* [Task item]: What follows is a set of records. Copy them exactly and leave out the images.

* [Source texts of formatted documents]:

_ _ _ _ _ _ _

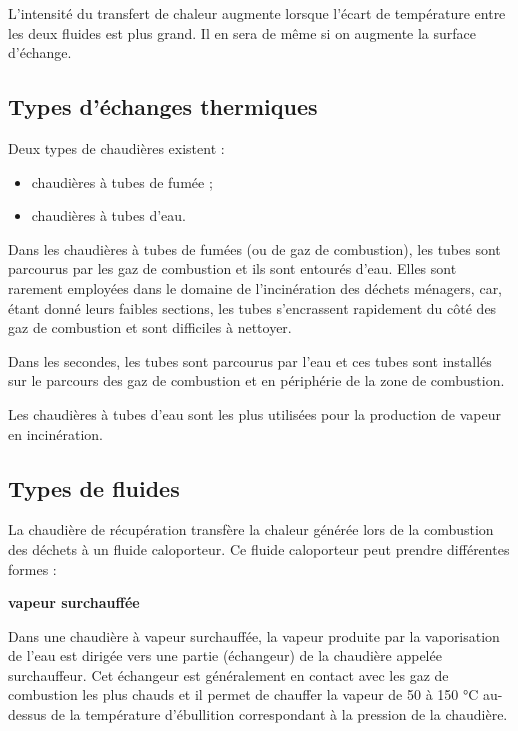 L’intensité du transfert de chaleur augmente lorsque l’écart de température entre les deux fluides est plus grand. Il en sera de même si on augmente la surface d’échange.


\subsection{Types d'échanges thermiques}

Deux types de chaudières existent :
\begin{itemize}
\item	chaudières à tubes de fumée ;
\item	chaudières à tubes d'eau.
\end{itemize} 

Dans les chaudières à tubes de fumées (ou de gaz de combustion), les tubes sont parcourus par les gaz de combustion et ils sont entourés d’eau. Elles sont rarement employées dans le domaine de l’incinération des déchets ménagers, car, étant donné leurs faibles sections, les tubes s’encrassent rapidement du côté des gaz de combustion et sont difficiles à nettoyer.
\vspace{0.3cm}

Dans les secondes, les tubes sont parcourus par l’eau et ces tubes sont installés sur le parcours des gaz de combustion et en périphérie de la zone de combustion.
\vspace{0.3cm}

Les chaudières à tubes d’eau sont les plus utilisées pour la production de vapeur en incinération.



\subsection{Types de fluides}

La chaudière de récupération transfère la chaleur générée lors de la combustion des déchets à un fluide caloporteur.
Ce fluide caloporteur peut prendre différentes formes : 

\vspace{0.3cm}
\textbf{vapeur surchauffée}
\vspace{0.3cm}

Dans une chaudière à vapeur surchauffée, la vapeur produite par la vaporisation de l’eau est dirigée vers une partie (échangeur) de la chaudière appelée surchauffeur. Cet échangeur est généralement en contact avec les gaz de combustion les plus chauds et il permet de chauffer la vapeur de 50 à 150 °C au-dessus de la température d’ébullition correspondant à la pression de la chaudière.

_ _ _ _ _ _ _

* [Finished exercise]:
 L’intensité du transfert de chaleur augmente lorsque l’écart de température entre les deux fluides est plus grand. Il en sera de même si on augmente la surface d’échange.


\subsection{Types d'échanges thermiques}

Deux types de chaudières existent :
\begin{itemize}
\item	chaudières à tubes de fumée ;
\item	chaudières à tubes d'eau.
\end{itemize} 

Dans les chaudières à tubes de fumées (ou de gaz de combustion), les tubes sont parcourus par les gaz de combustion et ils sont entourés d’eau. Elles sont rarement employées dans le domaine de l’incinération des déchets ménagers, car, étant donné leurs faibles sections, les tubes s’encrassent rapidement du côté des gaz de combustion et sont difficiles à nettoyer.
\vspace{0.3cm}

Dans les secondes, les tubes sont parcourus par l’eau et ces tubes sont installés sur le parcours des gaz de combustion et en périphérie de la zone de combustion.
\vspace{0.3cm}

Les chaudières à tubes d’eau sont les plus utilisées pour la production de vapeur en incinération.



\subsection{Types de fluides}

La chaudière de récupération transfère la chaleur générée lors de la combustion des déchets à un fluide caloporteur.
Ce fluide caloporteur peut prendre différentes formes : 

\vspace{0.3cm}
\textbf{vapeur surchauffée}
\vspace{0.3cm}

Dans une chaudière à vapeur surchauffée, la vapeur produite par la vaporisation de l’eau est dirigée vers une partie (échangeur) de la chaudière appelée surchauffeur. Cet échangeur est généralement en contact avec les gaz de combustion les plus chauds et il permet de chauffer la vapeur de 50 à 150 °C au-dessus de la température d’ébullition correspondant à la pression de la chaudière.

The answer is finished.